Birthday Abundance

Another year and life goes on. Do we get better at it as the years go by? Well this was my birthday week. I won’t tell you which birthday because we Boomers are – as someone has said – “middle-ageless!” It was actually a quite wonderful week, one of the best birthdays so far. The first photo displays cards and gifts piled up on my breakfast table that I received over the week, including a lovely bouquet of flowers from my sister/friend Karen who lives in Ohio. Anyway, it was actually my birthday this past Wednesday, but I did celebrate all week because three different groups of friends took me out to dinner on different nights, and one book group gathering of friends sang “Happy Birthday” to me and two other friends who were also celebrating this month. (Actually the first birthday dinner on Monday was a celebration for two of us, and that was double the fun! See the second photo below.)

Looking at the spread of gifts and cards on the table reminded me of Anna Quindlen’s book Lots of Candles, Plenty of Cake (Random House, 2012) and I pulled the book off my shelf as I thought about this blog. (See third photo below.) This work is written as a memoir and for those of us who have grown a bit wiser over time; its pages held many deep truths from which I drew in my own recent writing. (By the way, every last jot, every last footnote, has now been sent into my publisher and so the book – The Fiction of Our Lives: Creating Our Story Over a Lifetime – should be forthcoming by late fall. Stay tuned, folks, and you’ll be the first to know when it’s published!)

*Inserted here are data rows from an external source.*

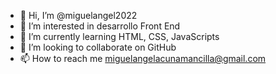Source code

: - 👋 Hi, I’m @miguelangel2022
- 👀 I’m interested in desarrollo Front End
- 🌱 I’m currently learning HTML, CSS, JavaScripts
- 💞️ I’m looking to collaborate on GitHub
- 📫 How to reach me miguelangelacunamancilla@gmail.com

<!---
miguelangel2022/miguelangel2022 is a ✨ special ✨ repository because its `README.md` (this file) appears on your GitHub profile.
You can click the Preview link to take a look at your changes.
--->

Well, back to Quindlen and my birthday celebrations. These three evening gatherings were with folks with whom I have traveled, so to speak, over many years. And they fell into natural groupings. The Monday night crowd were friends from St. John’s – one whose husband I cared for and then buried when he lost his battle with melanoma, another who’d known me since my Lexington days two decades ago. The Wednesday evening group included a couple whose daughter and her husband I married years ago, who themselves have gone through some hard times in recent years with serious illnesses. The Friday evening friends I’d known the longest, from days in the late ’90s when I first arrived in Richmond. We reminisced about the good memories along with the life challenges that we’ve shared over the years – the living of our lives and the sharing of ourselves with each other. Quindlen has the following words of wisdom about our lives and old friendships:

There are signal moments, bursts of excitement, times of dislocation and distress buried within long stretches of everyday. … They create a blanket of real life, woven day by day until the thing is all of a piece. “There is no substitute for the comfort supplied by the utterly taken-for-granted relationship,” Iris Murdoch wrote. (p. 22)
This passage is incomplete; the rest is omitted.